Bring together copies of the lines in the data below that contain the word "GraviCap".

[THE DATA]:
************
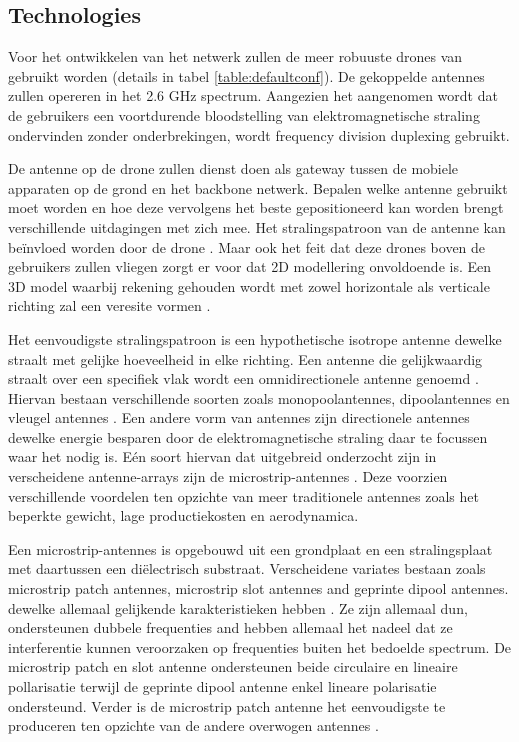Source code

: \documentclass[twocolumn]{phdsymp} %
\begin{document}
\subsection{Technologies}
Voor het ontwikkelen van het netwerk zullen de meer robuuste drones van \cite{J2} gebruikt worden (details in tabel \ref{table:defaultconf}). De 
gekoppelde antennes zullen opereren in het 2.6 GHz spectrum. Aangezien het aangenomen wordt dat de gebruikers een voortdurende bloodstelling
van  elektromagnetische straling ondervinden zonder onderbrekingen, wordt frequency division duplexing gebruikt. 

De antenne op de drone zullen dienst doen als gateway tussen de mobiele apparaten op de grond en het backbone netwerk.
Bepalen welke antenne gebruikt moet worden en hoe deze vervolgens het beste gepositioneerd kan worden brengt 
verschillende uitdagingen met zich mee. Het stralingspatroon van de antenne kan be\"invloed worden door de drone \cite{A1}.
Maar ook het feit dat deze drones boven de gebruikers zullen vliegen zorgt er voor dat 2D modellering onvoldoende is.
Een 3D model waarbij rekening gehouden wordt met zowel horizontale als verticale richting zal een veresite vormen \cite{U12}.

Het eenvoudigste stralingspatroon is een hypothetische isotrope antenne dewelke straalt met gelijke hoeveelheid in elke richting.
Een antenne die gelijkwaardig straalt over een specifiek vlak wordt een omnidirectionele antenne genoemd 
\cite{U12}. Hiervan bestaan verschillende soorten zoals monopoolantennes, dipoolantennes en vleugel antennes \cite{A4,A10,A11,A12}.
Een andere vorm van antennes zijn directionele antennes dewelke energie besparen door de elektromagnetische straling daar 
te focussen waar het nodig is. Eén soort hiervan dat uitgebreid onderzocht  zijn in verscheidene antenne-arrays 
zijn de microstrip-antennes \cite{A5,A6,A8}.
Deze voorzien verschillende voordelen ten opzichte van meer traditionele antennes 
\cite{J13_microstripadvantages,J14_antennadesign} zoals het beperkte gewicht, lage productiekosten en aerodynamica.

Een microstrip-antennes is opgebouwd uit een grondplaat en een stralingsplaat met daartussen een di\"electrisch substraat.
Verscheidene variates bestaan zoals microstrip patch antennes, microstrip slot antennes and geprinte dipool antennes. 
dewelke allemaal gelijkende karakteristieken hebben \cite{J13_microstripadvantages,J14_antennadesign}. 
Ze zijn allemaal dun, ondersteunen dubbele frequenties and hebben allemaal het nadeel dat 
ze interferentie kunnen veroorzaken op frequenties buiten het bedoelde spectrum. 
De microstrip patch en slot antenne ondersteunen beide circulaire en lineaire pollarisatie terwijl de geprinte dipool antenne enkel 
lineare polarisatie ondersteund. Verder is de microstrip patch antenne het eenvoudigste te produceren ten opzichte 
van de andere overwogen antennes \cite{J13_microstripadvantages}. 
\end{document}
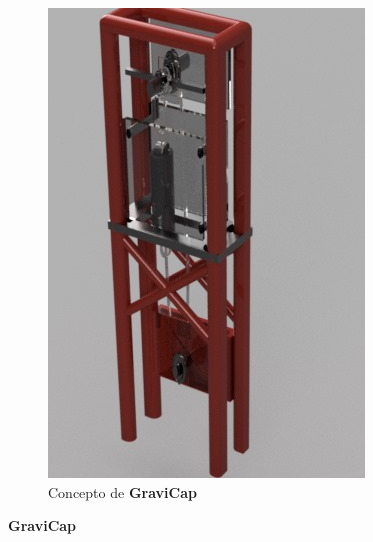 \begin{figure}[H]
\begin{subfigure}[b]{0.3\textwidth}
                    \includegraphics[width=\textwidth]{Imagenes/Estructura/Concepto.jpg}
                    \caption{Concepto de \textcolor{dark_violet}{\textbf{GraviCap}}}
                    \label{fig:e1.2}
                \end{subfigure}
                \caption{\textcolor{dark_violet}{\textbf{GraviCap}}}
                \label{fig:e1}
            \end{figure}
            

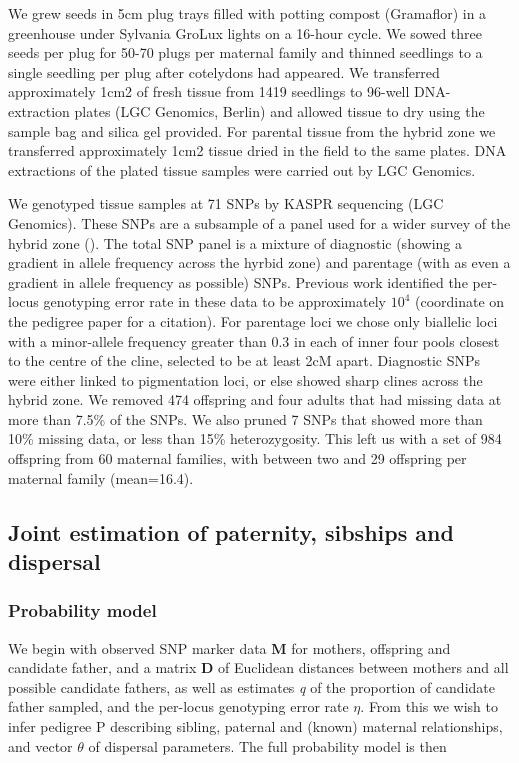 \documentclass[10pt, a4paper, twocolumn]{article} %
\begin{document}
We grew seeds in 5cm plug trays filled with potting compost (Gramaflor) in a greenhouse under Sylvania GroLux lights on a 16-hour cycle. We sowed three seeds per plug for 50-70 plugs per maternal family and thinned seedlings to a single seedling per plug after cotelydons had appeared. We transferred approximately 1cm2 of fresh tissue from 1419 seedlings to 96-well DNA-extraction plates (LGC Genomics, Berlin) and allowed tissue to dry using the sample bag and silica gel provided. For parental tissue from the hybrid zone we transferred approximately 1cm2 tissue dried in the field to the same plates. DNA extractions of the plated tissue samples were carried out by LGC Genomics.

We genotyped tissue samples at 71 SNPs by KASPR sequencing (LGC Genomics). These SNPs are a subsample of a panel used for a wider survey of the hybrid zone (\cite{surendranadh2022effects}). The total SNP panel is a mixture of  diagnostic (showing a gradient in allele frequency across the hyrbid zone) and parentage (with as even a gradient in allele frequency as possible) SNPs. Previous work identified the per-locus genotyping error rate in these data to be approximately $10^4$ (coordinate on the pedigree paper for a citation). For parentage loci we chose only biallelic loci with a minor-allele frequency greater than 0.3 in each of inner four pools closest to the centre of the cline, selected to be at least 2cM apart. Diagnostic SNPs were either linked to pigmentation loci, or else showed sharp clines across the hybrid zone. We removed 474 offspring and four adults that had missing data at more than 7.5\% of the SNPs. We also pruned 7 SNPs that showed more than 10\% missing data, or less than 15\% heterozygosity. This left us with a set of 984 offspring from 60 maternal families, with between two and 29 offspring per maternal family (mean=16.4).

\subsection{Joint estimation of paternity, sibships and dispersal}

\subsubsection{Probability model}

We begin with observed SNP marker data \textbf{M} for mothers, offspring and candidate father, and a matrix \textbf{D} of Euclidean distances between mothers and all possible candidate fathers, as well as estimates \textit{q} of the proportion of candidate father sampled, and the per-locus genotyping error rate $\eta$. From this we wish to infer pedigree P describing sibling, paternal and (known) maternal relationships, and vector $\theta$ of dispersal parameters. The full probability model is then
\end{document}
************
[RESPONSE]:
                    \caption{Concepto de \textcolor{dark_violet}{\textbf{GraviCap}}}
                \caption{\textcolor{dark_violet}{\textbf{GraviCap}}}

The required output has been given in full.